2 State of the art
The state-of-the-art analysis in this study explores key aspects of energy optimisation at the district scale. This chapter highlight various methods for estimating buildings’ energy demand, the concept of pooling of energy balance within energy communities, and the role of community energy storage in enhancing energy production and consumption. By synthesizing insights from the literature, this review contributes to our understanding of building energy demand at district scale and offers valuable perspectives for future research and implementation.
2.1 Methods for estimating buildings energy demand at district scale
Energy optimisation used to focus on individual buildings, considering their energy demand and efficiency. The utilization of the energy hub model enables the evaluation and optimisation of energy flow management (Orehounig et al. 2014). This concept can be applied either at one building level or at a district level depending on the research. In their work, Fonseca and Schlueter (2015) propose a shift from the classical description, namely quantity and quality, of energy demand to a spatial and temporal description. In addition to proposing this change at the level of description, they do not work with a micro level of analysis, namely a building, but with a macro level of analysis, namely a group of buildings. The objective of their paper is thus to obtain spatio-temporal patterns of energy consumption at the neighborhood level. Optimising energy at the district level through an energy hub enables the aggregation and coordination of diverse energy sources and demands within the district. In the literature, two opposite building stock modelling approaches are used: the top-down and the bottom-up (Kazas, Fabrizio, and Perino 2017; Swan and Ugursal 2009).
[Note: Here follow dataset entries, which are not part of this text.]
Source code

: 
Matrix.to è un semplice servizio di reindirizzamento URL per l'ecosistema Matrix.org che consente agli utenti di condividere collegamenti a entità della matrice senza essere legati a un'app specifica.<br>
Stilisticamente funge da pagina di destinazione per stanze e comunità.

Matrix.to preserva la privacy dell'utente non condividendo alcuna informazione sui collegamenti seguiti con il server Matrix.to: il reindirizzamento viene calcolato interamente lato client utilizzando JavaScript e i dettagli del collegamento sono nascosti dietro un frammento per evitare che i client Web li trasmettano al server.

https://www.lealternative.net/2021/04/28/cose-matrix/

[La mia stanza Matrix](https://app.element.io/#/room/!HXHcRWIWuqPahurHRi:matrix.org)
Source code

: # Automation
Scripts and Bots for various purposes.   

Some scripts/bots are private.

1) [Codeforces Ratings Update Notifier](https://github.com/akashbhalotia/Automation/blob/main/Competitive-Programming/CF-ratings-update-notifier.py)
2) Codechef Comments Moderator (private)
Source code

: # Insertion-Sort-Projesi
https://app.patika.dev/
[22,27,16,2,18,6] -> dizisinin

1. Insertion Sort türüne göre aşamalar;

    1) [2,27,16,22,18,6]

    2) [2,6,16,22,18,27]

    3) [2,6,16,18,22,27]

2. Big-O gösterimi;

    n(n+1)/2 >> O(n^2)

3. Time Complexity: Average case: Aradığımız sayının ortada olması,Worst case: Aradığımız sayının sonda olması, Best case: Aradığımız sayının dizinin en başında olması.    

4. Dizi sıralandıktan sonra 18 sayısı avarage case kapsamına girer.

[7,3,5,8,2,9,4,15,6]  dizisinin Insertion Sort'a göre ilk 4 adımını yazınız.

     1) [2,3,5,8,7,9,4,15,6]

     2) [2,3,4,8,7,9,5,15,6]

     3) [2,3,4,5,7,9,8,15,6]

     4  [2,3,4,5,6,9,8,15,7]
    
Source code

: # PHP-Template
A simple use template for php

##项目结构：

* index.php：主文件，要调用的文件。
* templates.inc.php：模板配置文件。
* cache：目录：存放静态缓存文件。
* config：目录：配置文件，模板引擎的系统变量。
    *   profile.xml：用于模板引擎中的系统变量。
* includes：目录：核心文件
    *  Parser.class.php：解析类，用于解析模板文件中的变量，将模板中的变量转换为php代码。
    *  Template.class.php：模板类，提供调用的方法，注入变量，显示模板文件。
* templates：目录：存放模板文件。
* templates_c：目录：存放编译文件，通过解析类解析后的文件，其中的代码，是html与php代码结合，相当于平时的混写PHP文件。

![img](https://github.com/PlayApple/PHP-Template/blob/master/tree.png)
- The approach of top-down modelling involves the study of the building stock as a whole, without focusing on individual building models, technologies or energy end-uses. This type of modelling was developed to investigate the energy consumption of buildings and to link it with long-term changes in the building sector, such as historical, economic, and technological changes. It is based on data only. Top-down models rely on readily available aggregated data, such as gross domestic product (GDP), climate parameters, construction parameters, and estimates of the number and usage of appliances. Top-down modelling approaches can be classified into two categories, which are econometric and technological models. They are based on the type of input data they use.
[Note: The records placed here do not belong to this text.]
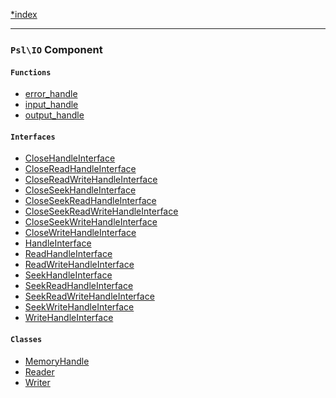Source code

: <!--
    This markdown file was generated using `docs/documenter.php`.

    Any edits to it will likely be lost.
-->

[*index](./../README.md)

---

### `Psl\IO` Component

#### `Functions`

- [error_handle](./../../src/Psl/IO/error_handle.php#L17)
- [input_handle](./../../src/Psl/IO/input_handle.php#L17)
- [output_handle](./../../src/Psl/IO/output_handle.php#L17)

#### `Interfaces`

- [CloseHandleInterface](./../../src/Psl/IO/CloseHandleInterface.php#L10)
- [CloseReadHandleInterface](./../../src/Psl/IO/CloseReadHandleInterface.php#L7)
- [CloseReadWriteHandleInterface](./../../src/Psl/IO/CloseReadWriteHandleInterface.php#L7)
- [CloseSeekHandleInterface](./../../src/Psl/IO/CloseSeekHandleInterface.php#L7)
- [CloseSeekReadHandleInterface](./../../src/Psl/IO/CloseSeekReadHandleInterface.php#L7)
- [CloseSeekReadWriteHandleInterface](./../../src/Psl/IO/CloseSeekReadWriteHandleInterface.php#L7)
- [CloseSeekWriteHandleInterface](./../../src/Psl/IO/CloseSeekWriteHandleInterface.php#L7)
- [CloseWriteHandleInterface](./../../src/Psl/IO/CloseWriteHandleInterface.php#L7)
- [HandleInterface](./../../src/Psl/IO/HandleInterface.php#L21)
- [ReadHandleInterface](./../../src/Psl/IO/ReadHandleInterface.php#L12)
- [ReadWriteHandleInterface](./../../src/Psl/IO/ReadWriteHandleInterface.php#L7)
- [SeekHandleInterface](./../../src/Psl/IO/SeekHandleInterface.php#L12)
- [SeekReadHandleInterface](./../../src/Psl/IO/SeekReadHandleInterface.php#L7)
- [SeekReadWriteHandleInterface](./../../src/Psl/IO/SeekReadWriteHandleInterface.php#L7)
- [SeekWriteHandleInterface](./../../src/Psl/IO/SeekWriteHandleInterface.php#L7)
- [WriteHandleInterface](./../../src/Psl/IO/WriteHandleInterface.php#L10)

#### `Classes`

- [MemoryHandle](./../../src/Psl/IO/MemoryHandle.php#L13)
- [Reader](./../../src/Psl/IO/Reader.php#L11)
- [Writer](./../../src/Psl/IO/Writer.php#L9)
Econometric models assess the energy consumption related to economic and macroeconomic parameters, such as fuel prices, income, gross domestic product etc. The main drawback of econometric models is that they only focus on historical, economic and statistical data. This model do not take into account physical and technological factors or their evolutions. When there is a lack of information on the evolution of the technological factors, it is difficult to reliably predict the energy demand, energy consumption and \(CO_{2}\) emissions of the building stock, because the future environmental, technological and economic conditions may be different from those of the past.
Technological models evaluate the energy performance of a building stock by analyzing technological data like technological progress, along with architectural and structural modifications. Such models focus on technological factors at an aggregated level and primarily examine the national building stock. It is difficult to precisely predict the energy demand, because the technological top-down model parametrisation is not carried out at a detailed level.
- The bottom-up modelling approach is a detailed method that investigates the building stock by starting at a disaggregated level, using various aggregation methods and techniques to represent the entire building stock at an urban or national scale. This approach uses hierarchical data from the individual end-user, building, block of buildings, urban district, regional, or national building stock scale, allowing for energy demand prediction, demand-side management strategy development, and environmental issue evaluation and mitigation. Bottom-up models include data-driven, physical, and hybrid models and require extensive empirical data databases to develop and validate the models for reliable results. This approach can be classified into two sub-categories: statistical and engineering models.
- Statistical bottom-up models rely on historical and energy performance data to establish the connection between end-uses and energy consumption. These data-driven models can approximate the energy consumption of a representative group of buildings, ranging from a neighbourhood to a city or national scale. Statistical techniques like regression allow the evaluation of the energy performance and estimate the energy consumption. However, the bottom-up statistical modelling approach does not provide comprehensive information on end-uses like energy consumption, heating and cooling applications, or appliance use. Additionally, the reliability of statistical modelling requires a significant amount of data, which can be sourced from either public or private databases.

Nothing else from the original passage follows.